Piniella, who is 66 years old and has been a major league baseball manager for 22 years, is looking forward to spending more time with his family, saying, “I’ve been away from home since 1962. That’s about 50 years.”
“It’s been a wonderful experience,” Piniella said about managing the Chicago Cubs. “There’s no way that I won’t cherish the memories here.”
“I’m proud of our accomplishments during my time here and this will be a perfect way for me to end my career,” he said. “But let me make one thing perfectly clear: Our work is far from over.

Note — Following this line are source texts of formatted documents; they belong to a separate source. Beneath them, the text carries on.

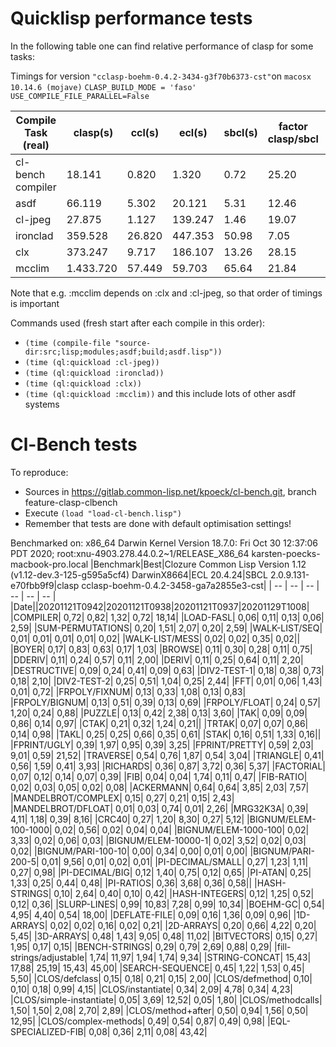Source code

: # Quicklisp performance tests
In the following table one can find relative performance of clasp for some tasks:

Timings for version `"cclasp-boehm-0.4.2-3434-g3f70b6373-cst"`on `macosx 10.14.6 (mojave)` `CLASP_BUILD_MODE = 'faso'` `USE_COMPILE_FILE_PARALLEL=False`

| Compile Task (real)| clasp(s) | ccl(s) | ecl(s) | sbcl(s) | factor clasp/sbcl | factor clasp/ecl |factor ecl/sbcl |
| ------------------ | -------- | ------ | -------| --------| ----------------- | ---------------- | ---------------| 
| cl-bench compiler|18.141|0.820|1.320|0.72|25.20|13.74|22.12|
| asdf |66.119|5.302|20.121|5.31|12.46|3.29|12.47|
| cl-jpeg  |27.875|1.127|139.247|1.46|19.07|0.20|24.73|
| ironclad |359.528|26.820|447.353|50.98|7.05|0.80|13.41|
| clx  |373.247|9.717|186.107|13.26|28.15|2.01|38.41|
| mcclim|1.433.720|57.449|59.703|65.64|21.84|2.56|24.96|

Note that e.g. :mcclim depends on :clx and :cl-jpeg, so that order of timings is important

Commands used (fresh start after each compile in this order):
* `(time (compile-file "source-dir:src;lisp;modules;asdf;build;asdf.lisp"))`
* `(time (ql:quickload :cl-jpeg))`
* `(time (ql:quickload :ironclad))`
* `(time (ql:quickload :clx))`
* `(time (ql:quickload :mcclim))` and this include lots of other asdf systems

# Cl-Bench tests
To reproduce:

* Sources in https://gitlab.common-lisp.net/kpoeck/cl-bench.git, branch feature-clasp-clbench
* Execute `(load "load-cl-bench.lisp")`
* Remember that tests are done with default optimisation settings!

Benchmarked on: x86_64 Darwin Kernel Version 18.7.0: Fri Oct 30 12:37:06 PDT 2020; root:xnu-4903.278.44.0.2~1/RELEASE_X86_64 karsten-poecks-macbook-pro.local
|Benchmark|Best|Clozure Common Lisp Version 1.12 (v1.12-dev.3-125-g595a5cf4) DarwinX8664|ECL 20.4.24|SBCL 2.0.9.131-e70fbb9f9|clasp cclasp-boehm-0.4.2-3458-ga7a2855e3-cst|
| -- | -- | -- | -- | -- | -- |
|Date||20201121T0942|20201121T0938|20201121T0937|20201129T1008|
|COMPILER|      0,72|      0,82|      1,32|      0,72|     18,14|
|LOAD-FASL|      0,06|      0,11|      0,13|      0,06|      2,59|
|SUM-PERMUTATIONS|      0,20|      1,51|      2,07|      0,20|      2,59|
|WALK-LIST/SEQ|      0,01|      0,01|      0,01|      0,01|      0,02|
|WALK-LIST/MESS|      0,02|      0,02|      0,35|      0,02||
|BOYER|      0,17|      0,83|      0,63|      0,17|      1,03|
|BROWSE|      0,11|      0,30|      0,28|      0,11|      0,75|
|DDERIV|      0,11|      0,24|      0,57|      0,11|      2,00|
|DERIV|      0,11|      0,25|      0,64|      0,11|      2,20|
|DESTRUCTIVE|      0,09|      0,24|      0,41|      0,09|      0,63|
|DIV2-TEST-1|      0,18|      0,38|      0,73|      0,18|      2,10|
|DIV2-TEST-2|      0,25|      0,51|      1,04|      0,25|      2,44|
|FFT|      0,01|      0,06|      1,43|      0,01|      0,72|
|FRPOLY/FIXNUM|      0,13|      0,33|      1,08|      0,13|      0,83|
|FRPOLY/BIGNUM|      0,13|      0,51|      0,39|      0,13|      0,69|
|FRPOLY/FLOAT|      0,24|      0,57|      1,20|      0,24|      0,88|
|PUZZLE|      0,13|      0,42|      2,38|      0,13|      3,60|
|TAK|      0,09|      0,09|      0,86|      0,14|      0,97|
|CTAK|      0,21|      0,32|      1,24|      0,21||
|TRTAK|      0,07|      0,07|      0,86|      0,14|      0,98|
|TAKL|      0,25|      0,25|      0,66|      0,35|      0,61|
|STAK|      0,16|      0,51|      1,33|      0,16||
|FPRINT/UGLY|      0,39|      1,97|      0,95|      0,39|      3,25|
|FPRINT/PRETTY|      0,59|      2,03|      9,01|      0,59|     21,52|
|TRAVERSE|      0,54|      0,76|      1,87|      0,54|      3,04|
|TRIANGLE|      0,41|      0,56|      1,59|      0,41|      3,93|
|RICHARDS|      0,36|      0,87|      3,72|      0,36|      5,37|
|FACTORIAL|      0,07|      0,12|      0,14|      0,07|      0,39|
|FIB|      0,04|      0,04|      1,74|      0,11|      0,47|
|FIB-RATIO|      0,02|      0,03|      0,05|      0,02|      0,08|
|ACKERMANN|      0,64|      0,64|      3,85|      2,03|      7,57|
|MANDELBROT/COMPLEX|      0,15|      0,27|      0,21|      0,15|      2,43|
|MANDELBROT/DFLOAT|      0,01|      0,03|      0,74|      0,01|      2,26|
|MRG32K3A|      0,39|      4,11|      1,18|      0,39|      8,16|
|CRC40|      0,27|      1,20|      8,30|      0,27|      5,12|
|BIGNUM/ELEM-100-1000|      0,02|      0,56|      0,02|      0,04|      0,04|
|BIGNUM/ELEM-1000-100|      0,02|      3,33|      0,02|      0,06|      0,03|
|BIGNUM/ELEM-10000-1|      0,02|      3,52|      0,02|      0,03|      0,02|
|BIGNUM/PARI-100-10|      0,00|      0,34|      0,00|      0,01|      0,00|
|BIGNUM/PARI-200-5|      0,01|      9,56|      0,01|      0,02|      0,01|
|PI-DECIMAL/SMALL|      0,27|      1,23|      1,11|      0,27|      0,98|
|PI-DECIMAL/BIG|      0,12|      1,40|      0,75|      0,12|      0,65|
|PI-ATAN|      0,25|      1,33|      0,25|      0,44|      0,48|
|PI-RATIOS|      0,36|      3,68|      0,36|      0,58||
|HASH-STRINGS|      0,10|      2,64|      0,40|      0,10|      0,42|
|HASH-INTEGERS|      0,12|      1,25|      0,52|      0,12|      0,36|
|SLURP-LINES|      0,99|     10,83|      7,28|      0,99|     10,34|
|BOEHM-GC|      0,54|      4,95|      4,40|      0,54|     18,00|
|DEFLATE-FILE|      0,09|      0,16|      1,36|      0,09|      0,96|
|1D-ARRAYS|      0,02|      0,02|      0,16|      0,02|      0,21|
|2D-ARRAYS|      0,20|      0,66|      4,22|      0,20|      5,45|
|3D-ARRAYS|      0,48|      1,43|      9,05|      0,48|     11,02|
|BITVECTORS|      0,15|      0,27|      1,95|      0,17|      0,15|
|BENCH-STRINGS|      0,29|      0,79|      2,69|      0,88|      0,29|
|fill-strings/adjustable|      1,74|     11,97|      1,94|      1,74|      9,34|
|STRING-CONCAT|     15,43|     17,88|     25,19|     15,43|     45,00|
|SEARCH-SEQUENCE|      0,45|      1,22|      1,53|      0,45|      5,50|
|CLOS/defclass|      0,15|      0,18|      0,21|      0,15|      2,00|
|CLOS/defmethod|      0,10|      0,10|      0,18|      0,99|      4,15|
|CLOS/instantiate|      0,34|      2,09|      4,78|      0,34|      4,23|
|CLOS/simple-instantiate|      0,05|      3,69|     12,52|      0,05|      1,80|
|CLOS/methodcalls|      1,50|      1,50|      2,08|      2,70|      2,89|
|CLOS/method+after|      0,50|      0,94|      1,56|      0,50|     12,95|
|CLOS/complex-methods|      0,49|      0,54|      0,87|      0,49|      0,98|
|EQL-SPECIALIZED-FIB|      0,08|      0,36|      2,11|      0,08|     43,42|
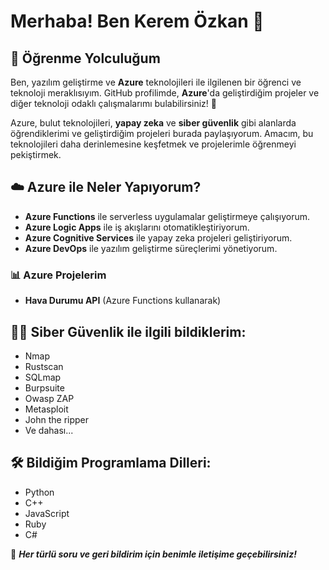 # Merhaba! Ben **Kerem Özkan** 👋



## 🚀 Öğrenme Yolculuğum
Ben, yazılım geliştirme ve **Azure** teknolojileri ile ilgilenen bir öğrenci ve teknoloji meraklısıyım. GitHub profilimde, **Azure**'da geliştirdiğim projeler ve diğer teknoloji odaklı çalışmalarımı bulabilirsiniz! 🚀

Azure, bulut teknolojileri, **yapay zeka** ve **siber güvenlik** gibi alanlarda öğrendiklerimi ve geliştirdiğim projeleri burada paylaşıyorum. Amacım, bu teknolojileri daha derinlemesine keşfetmek ve projelerimle öğrenmeyi pekiştirmek. 

## ☁️ **Azure** ile Neler Yapıyorum?
- **Azure Functions** ile serverless uygulamalar geliştirmeye çalışıyorum.
- **Azure Logic Apps** ile iş akışlarını otomatikleştiriyorum.
- **Azure Cognitive Services** ile yapay zeka projeleri geliştiriyorum.
- **Azure DevOps** ile yazılım geliştirme süreçlerimi yönetiyorum.

### 📊 **Azure Projelerim**
- **Hava Durumu API** (Azure Functions kullanarak)

## 🧑‍💻 Siber Güvenlik ile ilgili bildiklerim:
- Nmap
- Rustscan
- SQLmap
- Burpsuite
- Owasp ZAP 
- Metasploit
- John the ripper
- Ve dahası...

## 🛠️ Bildiğim Programlama Dilleri:
- Python
- C++
- JavaScript
- Ruby
- C#


💬 ***Her türlü soru ve geri bildirim için benimle iletişime geçebilirsiniz!***

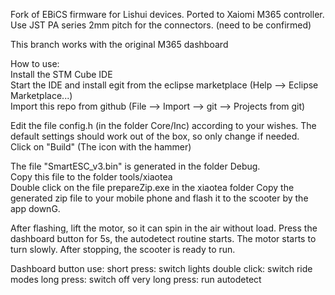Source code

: Fork of EBiCS firmware for Lishui devices. Ported to Xaiomi M365 controller. 
Use JST PA series 2mm pitch for the connectors. (need to be confirmed) 

This branch works with the original M365 dashboard  

How to use:  
Install the STM Cube IDE  
Start the IDE and install egit from the eclipse marketplace (Help --> Eclipse Marketplace...)  
Import this repo from github (File --> Import --> git --> Projects from git)  

Edit the file config.h (in the folder Core/Inc) according to your wishes. The default settings should work out of the box, so only change if needed.  
Click on "Build" (The icon with the hammer)  

The file "SmartESC_v3.bin" is generated in the folder Debug.  
Copy this file to the folder tools/xiaotea  
Double click on the file prepareZip.exe in the xiaotea folder 
Copy the generated zip file to your mobile phone and flash it to the scooter by the app downG.

After flashing, lift the motor, so it can spin in the air without load. Press the dashboard button for 5s, the autodetect routine starts. The motor starts to turn slowly. After stopping, the scooter is ready to run.  

Dashboard button use:
short press: switch lights
double click: switch ride modes
long press: switch off
very long press: run autodetect


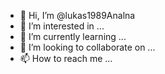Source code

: - 👋 Hi, I’m @lukas1989Analna
- 👀 I’m interested in ...
- 🌱 I’m currently learning ...
- 💞️ I’m looking to collaborate on ...
- 📫 How to reach me ...

<!---
lukas1989Analna/lukas1989Analna is a ✨ special ✨ repository because its `README.md` (this file) appears on your GitHub profile.
You can click the Preview link to take a look at your changes.
--->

I want to keep the momentum going more than anything else and win as many games as we can to get back in this pennant race.”
Piniella is expected to retire as the 14th-winningest manager in major league history, currently with an overall record of 1,826-1,691 (.519).
Piniella giving his decision with still half the season to go, gives the Chicago Cubs plenty of time to seek a suitable replacement.
General manager Jim Hendry said Cubs Hall of Famer Ryne Sandberg, now managing the club’s Triple-A affiliate in Des Moines, will be a candidate for the job. He said Piniella’s replacement won’t be hired before the end of the season, but he hopes to have a manager in place by organization meetings in late October or early November.
“I need to focus on what I’m doing here in Des Moines with these players and what my job is right now,” Sandberg said. “If the time came, if I was considered for that job in Chicago, I think that’d be a terrific thing just to be considered. The whole goal of any minor leaguer is to get to the major leagues, and I think that includes coaches and managers like myself.”